PT e executivos teriam recebido R$ 1,2 bilhão em propina, detalha planilha de delator

Os contratos listados por Barusco somam R$ 97 bilhões, sendo que a propina equivale a 1,3% deste valor; o PT ficou com a maior parte dos recursos, segundo a planilha: R$ 455,1 milhões

SÃO PAULO – Os 89 maiores contratos da Petrobras (PETR3PETR4) resultaram em volume de R$ 1,2 bilhão em propina, de acordo com a planilha entregue aos procuradores da Operação Lava Jato por Pedro Barusco, ex-gerente executivo da estatal. Os números foram corrigidos pela inflação do período.
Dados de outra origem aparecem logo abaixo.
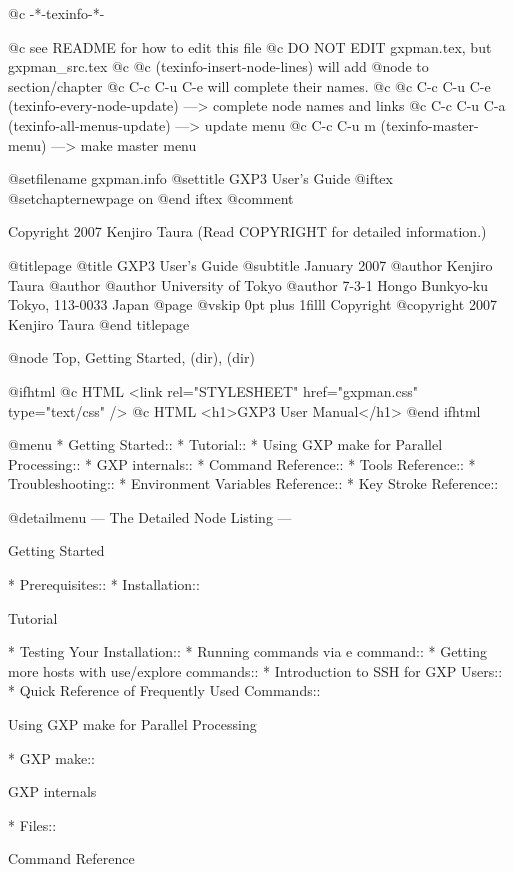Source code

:   @c -*-texinfo-*-

@c see README for how to edit this file
@c DO NOT EDIT gxpman.tex, but gxpman_src.tex
@c
@c (texinfo-insert-node-lines) will add @node to section/chapter
@c C-c C-u C-e will complete their names.
@c 
@c C-c C-u C-e  (texinfo-every-node-update) ---> complete node names and links
@c C-c C-u C-a  (texinfo-all-menus-update)  ---> update menu
@c C-c C-u m    (texinfo-master-menu)       ---> make master menu

@setfilename gxpman.info
@settitle GXP3 User's Guide
@iftex
@setchapternewpage on
@end iftex
@comment %


Copyright 2007 Kenjiro Taura (Read COPYRIGHT for detailed information.)


@titlepage
@title GXP3 User's Guide
@subtitle January 2007
@author Kenjiro Taura
@author
@author University of Tokyo
@author 7-3-1 Hongo Bunkyo-ku Tokyo, 113-0033 Japan
@page
@vskip 0pt plus 1filll
Copyright @copyright{} 2007 Kenjiro Taura
@end titlepage

@node Top, Getting Started, (dir), (dir)

@ifhtml
@c HTML <link rel="STYLESHEET" href="gxpman.css" type="text/css" />
@c HTML <h1>GXP3 User Manual</h1>
@end ifhtml

@menu
* Getting Started::             
* Tutorial::                    
* Using GXP make for Parallel Processing::  
* GXP internals::               
* Command Reference::           
* Tools Reference::             
* Troubleshooting::             
* Environment Variables Reference::  
* Key Stroke Reference::        

@detailmenu
 --- The Detailed Node Listing ---

Getting Started

* Prerequisites::               
* Installation::                

Tutorial

* Testing Your Installation::   
* Running commands via e command::  
* Getting more hosts with use/explore commands::  
* Introduction to SSH for GXP Users::  
* Quick Reference of Frequently Used Commands::  

Using GXP make for Parallel Processing

* GXP make::                    

GXP internals

* Files::                       

Command Reference

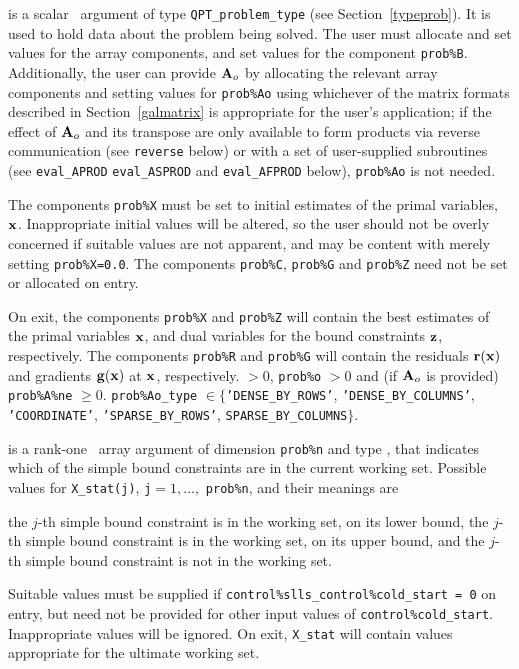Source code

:\documentclass{galahad}
\begin{document}
\vspace*{-3mm}
\begin{description}
 is a scalar \intentinout\ argument of type
{\tt QPT\_problem\_type}
(see Section~\ref{typeprob}).
It is used to hold data about the problem being solved.
The user must allocate and set values for the array components,
and set values for the component {\tt prob\%B}.
Additionally, the user can provide ${\mathbf{A}}_o$ by allocating the
relevant array components and setting values for {\tt prob\%Ao}
using whichever
of the matrix formats described in Section~\ref{galmatrix}
is appropriate for the user's application;
if the effect of ${\mathbf{A}}_o$ and its transpose are only available to form products
via reverse communication (see {\tt reverse} below)
or with a set of user-supplied subroutines (see {\tt eval\_APROD}
{\tt eval\_ASPROD} and {\tt eval\_AFPROD} below), {\tt prob\%Ao} is not needed.

The components {\tt prob\%X}
must be set to initial estimates of the primal variables, ${\mathbf{x}}$.
Inappropriate initial values will be altered, so the user should
not be overly concerned if suitable values are not apparent, and may be
content with merely setting {\tt prob\%X=0.0}.
The components {\tt prob\%C}, {\tt prob\%G} and {\tt prob\%Z}
need not be set or allocated on entry.

On exit, the components {\tt prob\%X} and {\tt prob\%Z}
will contain the best estimates of the primal variables ${\mathbf{x}}$,
and dual variables for the bound constraints ${\mathbf{z}}$, respectively.
The components {\tt prob\%R} and {\tt prob\%G}
will contain the residuals ${\mathbf{r}}({\mathbf{x}})$
and gradients ${\mathbf{g}}({\mathbf{x}})$ at ${\mathbf{x}}$, respectively.
 $> 0$, {\tt prob\%o} $> 0$
              and (if ${\mathbf{A}}_o$ is provided) {\tt prob\%A\%ne} $\geq 0$.
              {\tt prob\%Ao\_type} $\in 
               \{${\tt 'DENSE\_BY\_ROWS'}, {\tt 'DENSE\_BY\_COLUMNS'},
                  {\tt 'COORDINATE'}, {\tt 'SPARSE\_BY\_\-ROWS'}, 
                  {\tt SPARSE\_BY\_COLUMNS}$\}$.

 is a rank-one \intentinout\ array argument of dimension {\tt prob\%n}
and type \integer, that indicates which of the simple bound
constraints are in the current working set. Possible values for
{\tt X\_stat(j)}, {\tt j}$=1, \ldots ,$ {\tt prob\%n}, and their meanings are
\begin{description}
 the $j$-th simple bound constraint
is in the working set, on its lower bound,
 the $j$-th simple bound constraint
is in the working set, on its upper bound, and
  the $j$-th simple bound constraint is not in the working set.
\end{description}
Suitable values must be supplied if
{\tt control\%slls\_control\%cold\_start = 0} on entry,
but need not be provided for other input values of {\tt control\%cold\_start}.
Inappropriate values will be ignored.
On exit, {\tt X\_stat} will contain values appropriate for the ultimate
working set.


\end{description}
\end{document}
As informações são da Folha de S. Paulo

Os contratos listados por Barusco somam R$ 97 bilhões, sendo que a propina equivale a 1,3% deste valor. Em depoimento ao Ministério Público, Barusco disse que as propinas eram entre 1% e 2% dos valores dos contratos firmados entre 2003 e 2010 na petroleira, que eram desviados entre partidos e dirigentes da Petrobras.

A tabela possui cinco páginas e detalha em que acertos houve propina, quem pagou, os intermediários, a data e como o dinheiro foi dividido entre o PT, Paulo Roberto Costa (ex-diretor de abastecimento), Renato Duque e Barusco.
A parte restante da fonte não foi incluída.